DIRECTIONS =
Tally the lines below that include "thought" and give only the total.

(Data records)
● ● ●

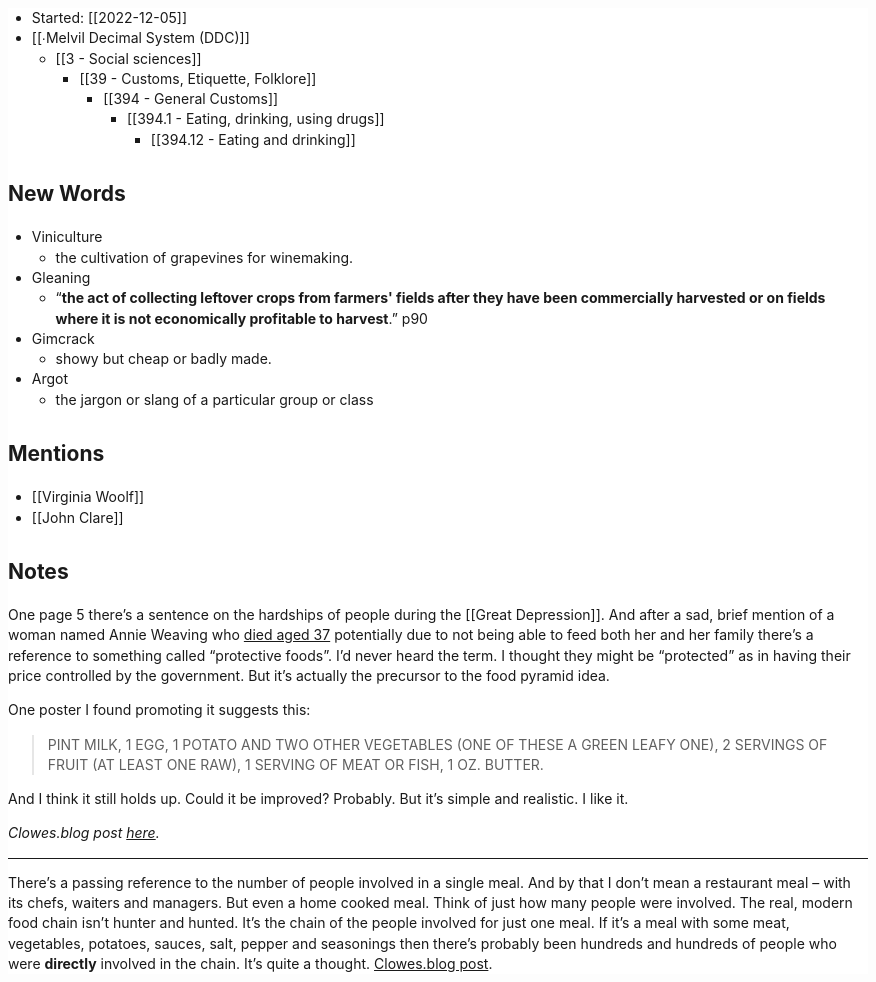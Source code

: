 

- Started: [[2022-12-05]]
- [[∙Melvil Decimal System (DDC)]]
	- [[3 - Social sciences]]
		- [[39 - Customs, Etiquette, Folklore]]
			- [[394 - General Customs]]
				- [[394.1 - Eating, drinking, using drugs]]
					- [[394.12 - Eating and drinking]]

## New Words

- Viniculture
	- the cultivation of grapevines for winemaking.
- Gleaning
	- “**the act of collecting leftover crops from farmers' fields after they have been commercially harvested or on fields where it is not economically profitable to harvest**.” p90
- Gimcrack
	- showy but cheap or badly made.
- Argot
	- the jargon or slang of a particular group or class

## Mentions
- [[Virginia Woolf]]
- [[John Clare]]

## Notes

One page 5 there’s a sentence on the hardships of people during the [[Great Depression]]. And after a sad, brief mention of a woman named Annie Weaving who [died aged 37](https://www.dailymail.co.uk/femail/article-1248066/In-search-Arcadia-In-Hungry-1930s-mothers-starved-death-feed-children.html) potentially due to not being able to feed both her and her family there’s a reference to something called “protective foods”. I’d never heard the term. I thought they might be “protected” as in having their price controlled by the government. But it’s actually the precursor to the food pyramid idea.

One poster I found promoting it suggests this:

> PINT MILK, 1 EGG, 1 POTATO AND TWO OTHER VEGETABLES (ONE OF THESE A GREEN LEAFY ONE), 2 SERVINGS OF FRUIT (AT LEAST ONE RAW), 1 SERVING OF MEAT OR FISH, 1 OZ. BUTTER.

And I think it still holds up. Could it be improved? Probably. But it’s simple and realistic. I like it. 

*Clowes.blog post [here](https://clowes.blog/2023/12/05/1930s-protective-foods/).*

***

There’s a passing reference to the number of people involved in a single meal. And by that I don’t mean a restaurant meal  – with its chefs, waiters and managers. But even a home cooked meal. Think of just how many people were involved. The real, modern food chain isn’t hunter and hunted. It’s the chain of the people involved for just one meal. If it’s a meal with some meat, vegetables, potatoes, sauces, salt, pepper and seasonings then there’s probably been hundreds and hundreds of people who were **directly** involved in the chain. It’s quite a thought. [Clowes.blog post](https://clowes.blog/2023/12/05/the-modern-food-chain/).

● ● ●

YOUR SOLUTION =
2